Here’s a look at some of Nishikado’s most unintentional breakthroughs:
On the game’s usage of saved scores and in-game progression, which Freeman credits as “establish[ing] competitive gaming”:
“My initial intention was not to create a game that centred on scoring mechanics, but rather one where players would compete to see who could clear the most waves….However, making the UFO’s score a mystery led to players becoming very conscious of their score and eventually they started competing on that basis.”
One small, seemingly non-crucial decision—to make the UFO’s score a mystery—inadvertently led to a legion of gamers competing against one another strategically on that very basis. Just think of how many times—whether in person or on film—you’ve seen the image below.
On the game’s technical innovations:
“I did have the notion that I was introducing a new gameplay element, as the trend had been for only the player to shoot, but here the enemies fired back. More than that though, my focus was more on beginning software development for the microcomputer I used for the game, which was a new sensation given that games had been developed on hardware up until then.”
Here, Nishikado is focused on a specific innovation—building games from software rather than software. In doing so, however, he stumbles upon a whole new gameplay element. Thus, his innovation in one under-appreciated realm simultaneously shifted the possibilities of another, more appreciated realm. While the latter was not his focus, it would assure his creation lives on in the minds of fans for generations.
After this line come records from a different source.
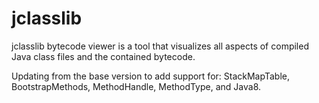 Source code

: jclasslib
=========

jclasslib bytecode viewer is a tool that visualizes all aspects of compiled Java class files and the contained bytecode.

Updating from the base version to add support for: StackMapTable, BootstrapMethods, MethodHandle, MethodType, and Java8.
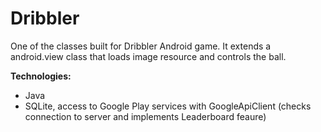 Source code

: # Dribbler
One of the classes built for Dribbler Android game. It extends a android.view class that loads image resource and controls the ball.

**Technologies:**
- Java
- SQLite,
access to Google Play services with GoogleApiClient (checks connection to server and implements Leaderboard feaure)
Finally, on his decision to employ space aliens as villains:
Freeman: Was it the presence of the tail end of the cold war, and paranoia about invading forces? Was it a trip to see a new movie called Star Wars? Did it stand as a metaphor for the relentless demands of modern life as computing power accelerated the human experience?
Nishikado: I wasn’t influenced by any social phenomenon or issues…After much trial and error, by far the best match were soldiers, but shooting people was frowned upon. It was at this time, while I was stuck for an alternative, I chanced upon Star Wars and realised I could use aliens because no one would complain about shooting them.
Nishikado’s original idea for his villains—human soldiers—was frustrated by social mores. While this forced him to switch to a less optimal solution—aliens—it would ultimately prove serendipitous, as these aliens would become, as Freeman writes, “shorthand for video games in their entirety.”
Nishikado’s insights as a creator are important in getting us past that initial stage of creation where we all want to have everything envisioned and executed just so. It teaches us that even the most iconic creations are often the results of accidents, unintended consequences, and the public’s reaction to something that we, the creator, didn’t actually think was all that important. As it turns out, we often have little clue of the effects our work will actually have. Seen in this light, the important thing is to just work; it’s the only way we’ll ever found out.